Task description |
Word for word, set down every line of the entries below from the line with "突然ですが、みなさんは自作S" to the line with "[genkami/YAKLD: YAKLD: Yet", including both, and no other line.
---*---
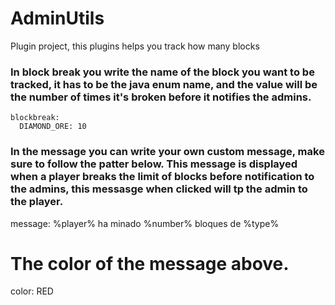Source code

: # AdminUtils
Plugin project, this plugins helps you track how many blocks
### In block break you write the name of the block you want to be tracked, it has to be the java enum name, and the value will be the number of times it's broken before it notifies the admins.
```
blockbreak:
  DIAMOND_ORE: 10
 ```
### In the message you can write your own custom message, make sure to follow the patter below. This message is displayed when a player breaks the limit of blocks before notification to the admins, this messasge when clicked will tp the admin to the player.
message: %player% ha minado %number% bloques de %type%
# The color of the message above.
color: RED
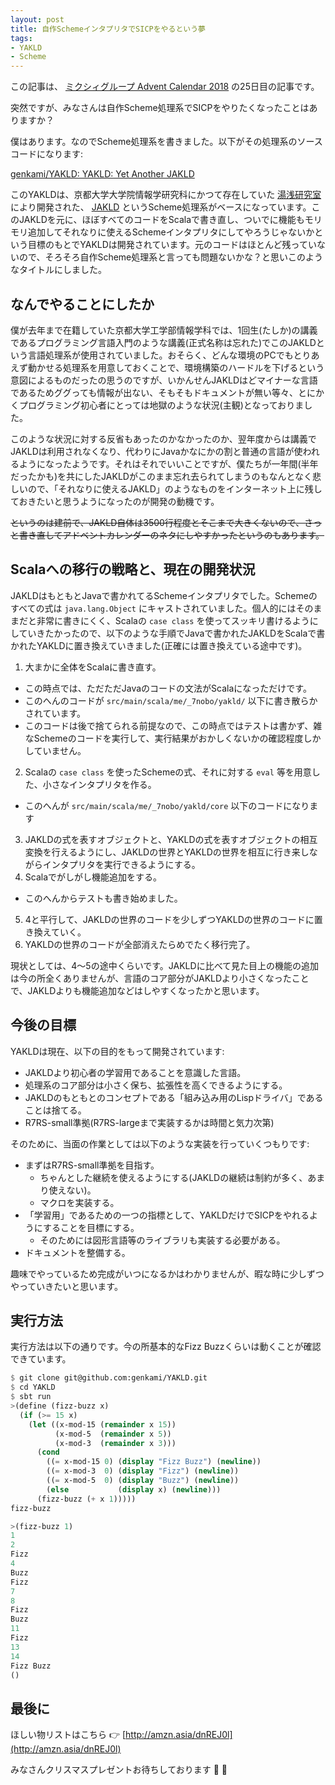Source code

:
 ```yaml
---
layout: post
title: 自作SchemeインタプリタでSICPをやるという夢
tags:
- YAKLD
- Scheme
---
```


この記事は、 [ミクシィグループ Advent Calendar 2018](https://qiita.com/advent-calendar/2018/mixi) の25日目の記事です。

突然ですが、みなさんは自作Scheme処理系でSICPをやりたくなったことはありますか？

僕はあります。なのでScheme処理系を書きました。以下がその処理系のソースコードになります:

[genkami/YAKLD: YAKLD: Yet Another JAKLD](https://github.com/genkami/YAKLD)

このYAKLDは、京都大学大学院情報学研究科にかつて存在していた [湯浅研究室](http://www.yuasa.kuis.kyoto-u.ac.jp/~yuasa/index_J.html) により開発された、 [JAKLD](http://www.yuasa.kuis.kyoto-u.ac.jp/~yuasa/jakld/index-j.html) というScheme処理系がベースになっています。このJAKLDを元に、ほぼすべてのコードをScalaで書き直し、ついでに機能もモリモリ追加してそれなりに使えるSchemeインタプリタにしてやろうじゃないかという目標のもとでYAKLDは開発されています。元のコードはほとんど残っていないので、そろそろ自作Scheme処理系と言っても問題ないかな？と思いこのようなタイトルにしました。

## なんでやることにしたか
僕が去年まで在籍していた京都大学工学部情報学科では、1回生(たしか)の講義であるプログラミング言語入門のような講義(正式名称は忘れた)でこのJAKLDという言語処理系が使用されていました。おそらく、どんな環境のPCでもとりあえず動かせる処理系を用意しておくことで、環境構築のハードルを下げるという意図によるものだったの思うのですが、いかんせんJAKLDはどマイナーな言語であるためググっても情報が出ない、そもそもドキュメントが無い等々、とにかくプログラミング初心者にとっては地獄のような状況(主観)となっておりました。

このような状況に対する反省もあったのかなかったのか、翌年度からは講義でJAKLDは利用されなくなり、代わりにJavaかなにかの割と普通の言語が使われるようになったようです。それはそれでいいことですが、僕たちが一年間(半年だったかも)を共にしたJAKLDがこのまま忘れ去られてしまうのもなんとなく悲しいので、「それなりに使えるJAKLD」のようなものをインターネット上に残しておきたいと思うようになったのが開発の動機です。

~~というのは建前で、JAKLD自体は3500行程度とそこまで大きくないので、さっと書き直してアドベントカレンダーのネタにしやすかったというのもあります。~~

## Scalaへの移行の戦略と、現在の開発状況
JAKLDはもともとJavaで書かれてるSchemeインタプリタでした。Schemeのすべての式は `java.lang.Object` にキャストされていました。個人的にはそのままだと非常に書きにくく、Scalaの `case class` を使ってスッキリ書けるようにしていきたかったので、以下のような手順でJavaで書かれたJAKLDをScalaで書かれたYAKLDに置き換えていきました(正確には置き換えている途中です)。

1. 大まかに全体をScalaに書き直す。
  + この時点では、ただただJavaのコードの文法がScalaになっただけです。
  + このへんのコードが `src/main/scala/me/_7nobo/yakld/` 以下に書き散らかされています。
  + このコードは後で捨てられる前提なので、この時点ではテストは書かず、雑なSchemeのコードを実行して、実行結果がおかしくないかの確認程度しかしていません。
2. Scalaの `case class` を使ったSchemeの式、それに対する `eval` 等を用意した、小さなインタプリタを作る。
  + このへんが `src/main/scala/me/_7nobo/yakld/core` 以下のコードになります
3. JAKLDの式を表すオブジェクトと、YAKLDの式を表すオブジェクトの相互変換を行えるようにし、JAKLDの世界とYAKLDの世界を相互に行き来しながらインタプリタを実行できるようにする。
4. Scalaでがしがし機能追加をする。
  + このへんからテストも書き始めました。
5. 4と平行して、JAKLDの世界のコードを少しずつYAKLDの世界のコードに置き換えていく。
6. YAKLDの世界のコードが全部消えたらめでたく移行完了。

現状としては、4〜5の途中くらいです。JAKLDに比べて見た目上の機能の追加は今の所全くありませんが、言語のコア部分がJAKLDより小さくなったことで、JAKLDよりも機能追加などはしやすくなったかと思います。

## 今後の目標

YAKLDは現在、以下の目的をもって開発されています:
* JAKLDより初心者の学習用であることを意識した言語。
* 処理系のコア部分は小さく保ち、拡張性を高くできるようにする。
* JAKLDのもともとのコンセプトである「組み込み用のLispドライバ」であることは捨てる。
* R7RS-small準拠(R7RS-largeまで実装するかは時間と気力次第)

そのために、当面の作業としては以下のような実装を行っていくつもりです:
* まずはR7RS-small準拠を目指す。
  + ちゃんとした継続を使えるようにする(JAKLDの継続は制約が多く、あまり使えない)。
  + マクロを実装する。
* 「学習用」であるための一つの指標として、YAKLDだけでSICPをやれるようにすることを目標にする。
  + そのためには図形言語等のライブラリも実装する必要がある。
* ドキュメントを整備する。

趣味でやっているため完成がいつになるかはわかりませんが、暇な時に少しずつやっていきたいと思います。

## 実行方法

実行方法は以下の通りです。今の所基本的なFizz Buzzくらいは動くことが確認できています。

```scheme
$ git clone git@github.com:genkami/YAKLD.git
$ cd YAKLD
$ sbt run
>(define (fizz-buzz x)
  (if (>= 15 x)
    (let ((x-mod-15 (remainder x 15))
          (x-mod-5  (remainder x 5))
          (x-mod-3  (remainder x 3)))
      (cond
        ((= x-mod-15 0) (display "Fizz Buzz") (newline))
        ((= x-mod-3  0) (display "Fizz") (newline))
        ((= x-mod-5  0) (display "Buzz") (newline))
        (else           (display x) (newline)))
      (fizz-buzz (+ x 1)))))
fizz-buzz

>(fizz-buzz 1)
1
2
Fizz
4
Buzz
Fizz
7
8
Fizz
Buzz
11
Fizz
13
14
Fizz Buzz
()
```

## 最後に
ほしい物リストはこちら :point_right: [http://amzn.asia/dnREJ0l](http://amzn.asia/dnREJ0l)

みなさんクリスマスプレゼントお待ちしております :christmas_tree: :santa:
---*---
Exercise solution |
突然ですが、みなさんは自作Scheme処理系でSICPをやりたくなったことはありますか？

僕はあります。なのでScheme処理系を書きました。以下がその処理系のソースコードになります:

[genkami/YAKLD: YAKLD: Yet Another JAKLD](https://github.com/genkami/YAKLD)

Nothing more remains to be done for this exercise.